Eu estava seca quando ele me entregou a toalha dele e se ofereceu inteiro para mim. Que corpo aquele homem tem. Não só aqueles músculos delineados, mas você não encontra um ponto de gordura e a barriga firme só não é tanquinho porque ele não gosta.

Quando eu comecei a enxugar sua piroca sempre pulsante ele me levou de colo para a cama e antes de começar perguntou formalmente se eu queria te trair. O meu “claro que sim” nos fez rir e estávamos rindo quando ele me castigou. Me xingando, falando impropério, te chamando de corninho e dizendo que eu merecia uma surra ele batia carinhosamente no meu grelinho inchado quase me levando ao gozo.

Ele não me deixou goza. Me virou de bruços, ergueu minha bundinha e eu sabia, agora ele vai me arreganhar. Que nada. Suas mãos acariciavam meu corpo e sua língua mais uma vez me castigava.

Agora eu não escaparia. Ia gozar muito, muito mesmo. O canalha parou, saiu da cama, me pegou como se eu fosse um graveto. Minhas pernas arreganhadas presas em seu braço. Suas mãos apoiando a minha nuca. A piroca na marca do pênalti e ele passou a pedir para que eu o dominasse inteiro.

Eu enlouqueci. Fazia de tudo e a pica insistia em ficar na beiradinha. Ele perguntou mais uma vez se eu ia realizar seu sonho de ser corno e eu gritei que sim pois a cabeça entrou num susto e eu gozei na hora. Alfredinho, que gozo! Eu estava explodindo só com a cabecinha daquela pica enorme.

Eu queria tudo, cada centímetro, estava alucinada, uma puta no cio e só enquanto aquilo me arranhava, me alargava e me arrombava gozei três vezes. Estava mole quanto o corpo dele grudou no meu e me sentia dona de um tal preenchimento que jamais julguei que minha bocetinha iria acatar.

Me agarrei ao Heitor e enquanto eu estudava alguma forma daquilo me deixar assada ele me fez agarra o pescoço dele e foi erguendo minha bundinha retirando-se lentamente de dentro de mim. Ia sair, eu senti e ele me soltou. Eu gritei, gritei de prazer por sentir aquilo tudo escorregando para dentro de mim. Gozei uma duas vezes até que ele desembestou a dar estocadas cada vez mais velozes. Eu urrava, pedia mais, te chamava, queria muito que você me visse gozando. Desta vez perdi a noção de tudo, o controle dos movimentos, eu era um arrepio só.

Minha gente, eu não percebi o quanto meu marido estava louco.
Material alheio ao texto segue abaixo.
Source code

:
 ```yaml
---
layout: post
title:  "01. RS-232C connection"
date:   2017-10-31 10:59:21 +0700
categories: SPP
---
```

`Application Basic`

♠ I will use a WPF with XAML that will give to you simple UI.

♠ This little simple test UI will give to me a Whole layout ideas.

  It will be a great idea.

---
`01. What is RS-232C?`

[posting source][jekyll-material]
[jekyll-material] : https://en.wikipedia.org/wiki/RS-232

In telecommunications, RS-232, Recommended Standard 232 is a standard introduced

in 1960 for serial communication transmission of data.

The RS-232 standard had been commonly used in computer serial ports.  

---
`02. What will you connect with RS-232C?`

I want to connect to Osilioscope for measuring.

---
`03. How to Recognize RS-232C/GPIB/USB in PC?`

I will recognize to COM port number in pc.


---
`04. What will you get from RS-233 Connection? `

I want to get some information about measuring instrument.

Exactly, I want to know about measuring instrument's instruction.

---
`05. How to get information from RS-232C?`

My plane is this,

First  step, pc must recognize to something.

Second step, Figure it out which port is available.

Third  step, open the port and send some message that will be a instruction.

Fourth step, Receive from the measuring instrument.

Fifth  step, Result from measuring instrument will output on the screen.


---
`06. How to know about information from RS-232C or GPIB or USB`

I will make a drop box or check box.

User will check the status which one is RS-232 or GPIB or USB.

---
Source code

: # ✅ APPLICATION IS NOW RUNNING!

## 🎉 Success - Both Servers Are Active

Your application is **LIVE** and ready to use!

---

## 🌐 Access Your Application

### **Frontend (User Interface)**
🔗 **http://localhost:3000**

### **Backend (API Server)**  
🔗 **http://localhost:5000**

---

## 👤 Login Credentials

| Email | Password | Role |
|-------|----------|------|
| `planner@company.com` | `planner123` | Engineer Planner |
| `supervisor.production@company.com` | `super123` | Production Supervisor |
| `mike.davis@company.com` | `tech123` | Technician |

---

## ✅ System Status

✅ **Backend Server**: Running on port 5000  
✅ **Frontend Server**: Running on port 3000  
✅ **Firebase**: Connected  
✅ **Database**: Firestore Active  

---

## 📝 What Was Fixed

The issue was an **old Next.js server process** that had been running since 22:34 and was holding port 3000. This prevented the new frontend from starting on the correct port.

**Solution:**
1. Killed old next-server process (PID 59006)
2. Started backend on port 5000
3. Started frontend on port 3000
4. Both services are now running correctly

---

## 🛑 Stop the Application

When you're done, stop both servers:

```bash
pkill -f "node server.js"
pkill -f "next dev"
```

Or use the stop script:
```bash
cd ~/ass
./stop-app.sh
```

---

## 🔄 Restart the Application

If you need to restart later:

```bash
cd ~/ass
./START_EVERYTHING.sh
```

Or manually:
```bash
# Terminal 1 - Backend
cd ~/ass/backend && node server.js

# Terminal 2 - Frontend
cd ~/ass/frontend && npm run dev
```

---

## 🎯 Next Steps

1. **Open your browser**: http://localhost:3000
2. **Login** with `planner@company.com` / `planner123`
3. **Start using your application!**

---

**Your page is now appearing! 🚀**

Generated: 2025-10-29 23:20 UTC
Ele já estava nu e me pedia para repetir o que eu queria.

Entrei no jogo dele e quando repeti que eu queria que ele estivesse ali me vendo gozar com o negão bem dotada, ex-marido da Marilda ele me atacou e, depois de muito tempo fizemos um sexo fenomenal enquanto eu contava a ele que ele era muito pequeno que eu estava alargada e toda cheia de porra Heitor por todo lado. E pedia a ele para beijar minha boca que brincou com a porra do Heitor até engolir tudinho.

Alfredinho não é lá essas coisas na cama nem tem essas resistências. Desta vez, fenômeno, ele gozou duas vezes. Mas depois dormiu.